Jony Ive is a man who has, almost literally, designed himself out of existence.
When Phil Schiller, Apple’s senior vice president of worldwide product marketing, proudly took the stage this week to call the iPhone 7 the best phone that Apple has ever made, he led with a customary handoff to a Jonathan Ive video. You know, the ones where Ive, Apple’s chief design officer, seems to talk in slow-motion about how very, very carefully designed the newest Apple wares are. It’s as if to say: Listen to every word twice, people! Because you can’t even come close to doing anything like this.
Fair enough. There is no company in the world that can design and engineer a smartphone the way Apple does. There is no other company in the world that can bend the globe’s supply chains around its most exacting whim, and no other company that can afford such extreme care in designing even the smallest details. Truly, Apple is the greatest force in industrial design that any of us will ever see in our lifetimes.
Therein lies the strange contradiction at the heart of Ive’s accomplishments—seven generations of iPhone, and dozens more iPads, iMacs, MacBooks, and the Apple Watch. Literally, trillions of dollars in merchandise. But in the age of the smartphone, there is very little industrial design left for us to get excited about. The smartphone itself is rapidly approaching its platonic form: A single, monolithic sheet of glass that simply delivers all the content you want, whenever you want it. No matter how powerful smartphones become, they simply aren’t capable of wowing us any more as a pure design object, because what the screen is mounted on matters so much less than what plays across it.

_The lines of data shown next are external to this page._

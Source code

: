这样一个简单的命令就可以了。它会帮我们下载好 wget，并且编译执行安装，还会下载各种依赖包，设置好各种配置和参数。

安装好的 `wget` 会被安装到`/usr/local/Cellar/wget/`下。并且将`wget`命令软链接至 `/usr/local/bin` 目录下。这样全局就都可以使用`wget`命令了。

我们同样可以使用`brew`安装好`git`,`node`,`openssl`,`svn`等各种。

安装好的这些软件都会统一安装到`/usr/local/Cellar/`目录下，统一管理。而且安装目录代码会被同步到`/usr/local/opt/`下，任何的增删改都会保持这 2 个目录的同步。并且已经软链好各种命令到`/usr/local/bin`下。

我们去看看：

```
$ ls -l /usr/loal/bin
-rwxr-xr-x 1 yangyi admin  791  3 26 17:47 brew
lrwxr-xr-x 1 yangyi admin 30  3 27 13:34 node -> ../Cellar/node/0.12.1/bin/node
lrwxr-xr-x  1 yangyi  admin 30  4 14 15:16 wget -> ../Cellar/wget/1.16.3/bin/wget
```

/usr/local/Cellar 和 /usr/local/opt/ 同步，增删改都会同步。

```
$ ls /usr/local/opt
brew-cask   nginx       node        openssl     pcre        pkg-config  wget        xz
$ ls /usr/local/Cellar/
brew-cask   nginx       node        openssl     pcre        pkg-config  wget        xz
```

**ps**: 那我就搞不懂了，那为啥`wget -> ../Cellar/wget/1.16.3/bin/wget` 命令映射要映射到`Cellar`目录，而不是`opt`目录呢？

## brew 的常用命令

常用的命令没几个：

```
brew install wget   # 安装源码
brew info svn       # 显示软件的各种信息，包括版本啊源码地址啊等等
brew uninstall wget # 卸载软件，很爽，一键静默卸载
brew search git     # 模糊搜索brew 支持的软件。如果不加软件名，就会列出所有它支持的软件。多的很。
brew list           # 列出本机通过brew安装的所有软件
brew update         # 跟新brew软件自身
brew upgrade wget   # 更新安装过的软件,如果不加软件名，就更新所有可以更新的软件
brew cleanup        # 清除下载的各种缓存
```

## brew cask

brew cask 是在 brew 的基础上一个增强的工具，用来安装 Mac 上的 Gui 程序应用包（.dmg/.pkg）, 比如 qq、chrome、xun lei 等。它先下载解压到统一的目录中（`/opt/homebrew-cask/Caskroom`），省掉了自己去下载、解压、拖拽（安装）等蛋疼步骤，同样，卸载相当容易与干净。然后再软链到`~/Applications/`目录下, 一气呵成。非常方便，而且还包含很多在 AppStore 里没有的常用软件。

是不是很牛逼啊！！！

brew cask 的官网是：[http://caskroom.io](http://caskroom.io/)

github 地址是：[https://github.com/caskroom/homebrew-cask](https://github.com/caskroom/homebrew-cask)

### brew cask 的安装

That’s what I was thinking, when Jony Ive intoned his customary voiceover as the video played of the iPhone 7’s sumptuously lit curves. Ive usually appears looking wide-eyed and a little stunned in those videos. This time, he didn’t appear at all. It was just his voice. Ive floated above the latest iPhone announcement like a ghost.
When I think of the things that still truly have the capability of delivering a holy shit moment in technology, none of them have much to do with hardware—and they don’t have a ton to do with designing pixels either. So while Ive is the soft-spoken guru of all design at Apple, including its software, all that “design” seems like window dressing on the great leaps in user experience that seem just over the horizon. Think of massively linked datasets on user behavior, which allow your phone to guess what you want to do, when you want to do. Think of digital assistants able to parse even the vaguest commands and parcel out all the sub tasks to the right app—”Hey, can you make a reservation at one of my favorite restaurants this Friday, and make sure that my best friends get the invite too?”
These things are invisible. We can’t hold them, and the sense in which they are “designed” will be vastly different from any piece of hardware we have today, or even any piece of software, no matter how beautiful. Which makes for an interesting capstone to Ive’s career: He ushered in the great renaissance of computer hardware design and even ascended to overseeing Apple’s software. But he has also accelerated the sidelining of both. The next great design monuments won’t be easily displayed in a design museum. They’ll instead be the systems and incentives that dissolve all the messiness of our whims into that simple bit of feedback that happens when your smartphone listens to whatever convoluted thing you’re asking about, and simply says, “Okay.”